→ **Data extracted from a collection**

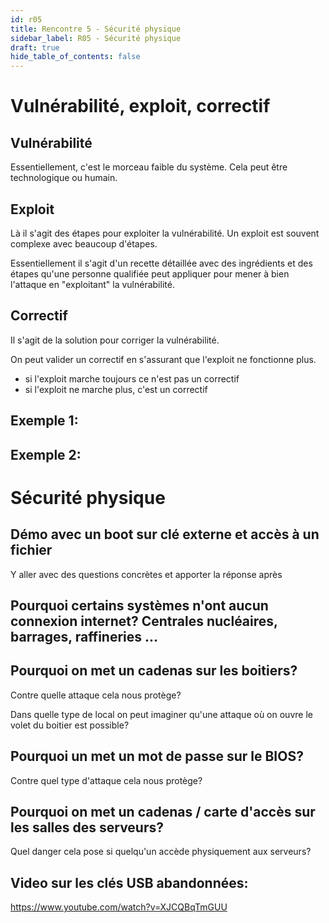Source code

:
 ```yaml
---
id: r05
title: Rencontre 5 - Sécurité physique
sidebar_label: R05 - Sécurité physique
draft: true
hide_table_of_contents: false
---
```


# Vulnérabilité, exploit, correctif

## Vulnérabilité

Essentiellement, c'est le morceau faible du système. Cela peut être technologique ou humain.

## Exploit

Là il s'agit des étapes pour exploiter la vulnérabilité. Un exploit est souvent complexe avec beaucoup d'étapes.

Essentiellement il s'agit d'un recette détaillée avec des ingrédients et des étapes qu'une personne qualifiée
peut appliquer pour mener à bien l'attaque en "exploitant" la vulnérabilité.

## Correctif

Il s'agit de la solution pour corriger la vulnérabilité. 

On peut valider un correctif en s'assurant que l'exploit ne fonctionne plus.
- si l'exploit marche toujours ce n'est pas un correctif
- si l'exploit ne marche plus, c'est un correctif

## Exemple 1:



## Exemple 2:

# Sécurité physique

## Démo avec un boot sur clé externe et accès à un fichier

Y aller avec des questions concrètes et apporter la réponse après

## Pourquoi certains systèmes n'ont aucun connexion internet? Centrales nucléaires, barrages, raffineries ...



## Pourquoi on met un cadenas sur les boitiers?

Contre quelle attaque cela nous protège?

Dans quelle type de local on peut imaginer qu'une attaque où on ouvre le volet du boitier est possible?

## Pourquoi un met un mot de passe sur le BIOS?

Contre quel type d'attaque cela nous protège?

## Pourquoi on met un cadenas / carte d'accès sur les salles des serveurs?

Quel danger cela pose si quelqu'un accède physiquement aux serveurs?

## Video sur les clés USB abandonnées:


https://www.youtube.com/watch?v=XJCQBqTmGUU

→ **Work instructions**
The records must appear again word for word, though none of their pictures should.

→ **Exercise output**
Source code

:
 ```yaml
---
id: r05
title: Rencontre 5 - Sécurité physique
sidebar_label: R05 - Sécurité physique
draft: true
hide_table_of_contents: false
---
```


# Vulnérabilité, exploit, correctif

## Vulnérabilité

Essentiellement, c'est le morceau faible du système. Cela peut être technologique ou humain.

## Exploit

Là il s'agit des étapes pour exploiter la vulnérabilité. Un exploit est souvent complexe avec beaucoup d'étapes.

Essentiellement il s'agit d'un recette détaillée avec des ingrédients et des étapes qu'une personne qualifiée
peut appliquer pour mener à bien l'attaque en "exploitant" la vulnérabilité.

## Correctif

Il s'agit de la solution pour corriger la vulnérabilité. 

On peut valider un correctif en s'assurant que l'exploit ne fonctionne plus.
- si l'exploit marche toujours ce n'est pas un correctif
- si l'exploit ne marche plus, c'est un correctif

## Exemple 1:



## Exemple 2:

# Sécurité physique

## Démo avec un boot sur clé externe et accès à un fichier

Y aller avec des questions concrètes et apporter la réponse après

## Pourquoi certains systèmes n'ont aucun connexion internet? Centrales nucléaires, barrages, raffineries ...



## Pourquoi on met un cadenas sur les boitiers?

Contre quelle attaque cela nous protège?

Dans quelle type de local on peut imaginer qu'une attaque où on ouvre le volet du boitier est possible?

## Pourquoi un met un mot de passe sur le BIOS?

Contre quel type d'attaque cela nous protège?

## Pourquoi on met un cadenas / carte d'accès sur les salles des serveurs?

Quel danger cela pose si quelqu'un accède physiquement aux serveurs?

## Video sur les clés USB abandonnées:


https://www.youtube.com/watch?v=XJCQBqTmGUU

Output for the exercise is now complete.